> TO DO: A precise reproduction of every record below is needed, minus the pictures.

> MATERIAL PROVIDED:
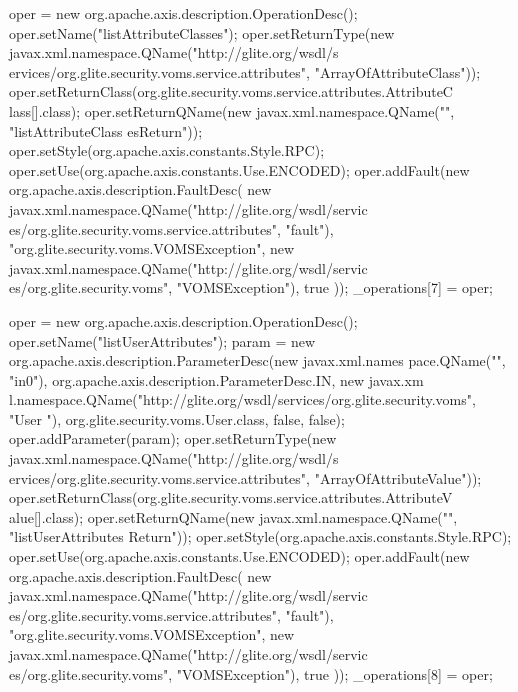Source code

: \begin{DoxyCode}
{        oper = new org.apache.axis.description.OperationDesc();
        oper.setName("listAttributeClasses");
        oper.setReturnType(new javax.xml.namespace.QName("http://glite.org/wsdl/s
      ervices/org.glite.security.voms.service.attributes", "ArrayOfAttributeClass"));
        oper.setReturnClass(org.glite.security.voms.service.attributes.AttributeC
      lass[].class);
        oper.setReturnQName(new javax.xml.namespace.QName("", "listAttributeClass
      esReturn"));
        oper.setStyle(org.apache.axis.constants.Style.RPC);
        oper.setUse(org.apache.axis.constants.Use.ENCODED);
        oper.addFault(new org.apache.axis.description.FaultDesc(
                      new javax.xml.namespace.QName("http://glite.org/wsdl/servic
      es/org.glite.security.voms.service.attributes", "fault"),
                      "org.glite.security.voms.VOMSException",
                      new javax.xml.namespace.QName("http://glite.org/wsdl/servic
      es/org.glite.security.voms", "VOMSException"), 
                      true
                     ));
        _operations[7] = oper;

        oper = new org.apache.axis.description.OperationDesc();
        oper.setName("listUserAttributes");
        param = new org.apache.axis.description.ParameterDesc(new javax.xml.names
      pace.QName("", "in0"), org.apache.axis.description.ParameterDesc.IN, new javax.xm
      l.namespace.QName("http://glite.org/wsdl/services/org.glite.security.voms", "User
      "), org.glite.security.voms.User.class, false, false);
        oper.addParameter(param);
        oper.setReturnType(new javax.xml.namespace.QName("http://glite.org/wsdl/s
      ervices/org.glite.security.voms.service.attributes", "ArrayOfAttributeValue"));
        oper.setReturnClass(org.glite.security.voms.service.attributes.AttributeV
      alue[].class);
        oper.setReturnQName(new javax.xml.namespace.QName("", "listUserAttributes
      Return"));
        oper.setStyle(org.apache.axis.constants.Style.RPC);
        oper.setUse(org.apache.axis.constants.Use.ENCODED);
        oper.addFault(new org.apache.axis.description.FaultDesc(
                      new javax.xml.namespace.QName("http://glite.org/wsdl/servic
      es/org.glite.security.voms.service.attributes", "fault"),
                      "org.glite.security.voms.VOMSException",
                      new javax.xml.namespace.QName("http://glite.org/wsdl/servic
      es/org.glite.security.voms", "VOMSException"), 
                      true
                     ));
        _operations[8] = oper;

}
\end{DoxyCode}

> RESULT BELOW:
Source code

: \begin{DoxyCode}
{        oper = new org.apache.axis.description.OperationDesc();
        oper.setName("listAttributeClasses");
        oper.setReturnType(new javax.xml.namespace.QName("http://glite.org/wsdl/s
      ervices/org.glite.security.voms.service.attributes", "ArrayOfAttributeClass"));
        oper.setReturnClass(org.glite.security.voms.service.attributes.AttributeC
      lass[].class);
        oper.setReturnQName(new javax.xml.namespace.QName("", "listAttributeClass
      esReturn"));
        oper.setStyle(org.apache.axis.constants.Style.RPC);
        oper.setUse(org.apache.axis.constants.Use.ENCODED);
        oper.addFault(new org.apache.axis.description.FaultDesc(
                      new javax.xml.namespace.QName("http://glite.org/wsdl/servic
      es/org.glite.security.voms.service.attributes", "fault"),
                      "org.glite.security.voms.VOMSException",
                      new javax.xml.namespace.QName("http://glite.org/wsdl/servic
      es/org.glite.security.voms", "VOMSException"), 
                      true
                     ));
        _operations[7] = oper;

        oper = new org.apache.axis.description.OperationDesc();
        oper.setName("listUserAttributes");
        param = new org.apache.axis.description.ParameterDesc(new javax.xml.names
      pace.QName("", "in0"), org.apache.axis.description.ParameterDesc.IN, new javax.xm
      l.namespace.QName("http://glite.org/wsdl/services/org.glite.security.voms", "User
      "), org.glite.security.voms.User.class, false, false);
        oper.addParameter(param);
        oper.setReturnType(new javax.xml.namespace.QName("http://glite.org/wsdl/s
      ervices/org.glite.security.voms.service.attributes", "ArrayOfAttributeValue"));
        oper.setReturnClass(org.glite.security.voms.service.attributes.AttributeV
      alue[].class);
        oper.setReturnQName(new javax.xml.namespace.QName("", "listUserAttributes
      Return"));
        oper.setStyle(org.apache.axis.constants.Style.RPC);
        oper.setUse(org.apache.axis.constants.Use.ENCODED);
        oper.addFault(new org.apache.axis.description.FaultDesc(
                      new javax.xml.namespace.QName("http://glite.org/wsdl/servic
      es/org.glite.security.voms.service.attributes", "fault"),
                      "org.glite.security.voms.VOMSException",
                      new javax.xml.namespace.QName("http://glite.org/wsdl/servic
      es/org.glite.security.voms", "VOMSException"), 
                      true
                     ));
        _operations[8] = oper;

}
\end{DoxyCode}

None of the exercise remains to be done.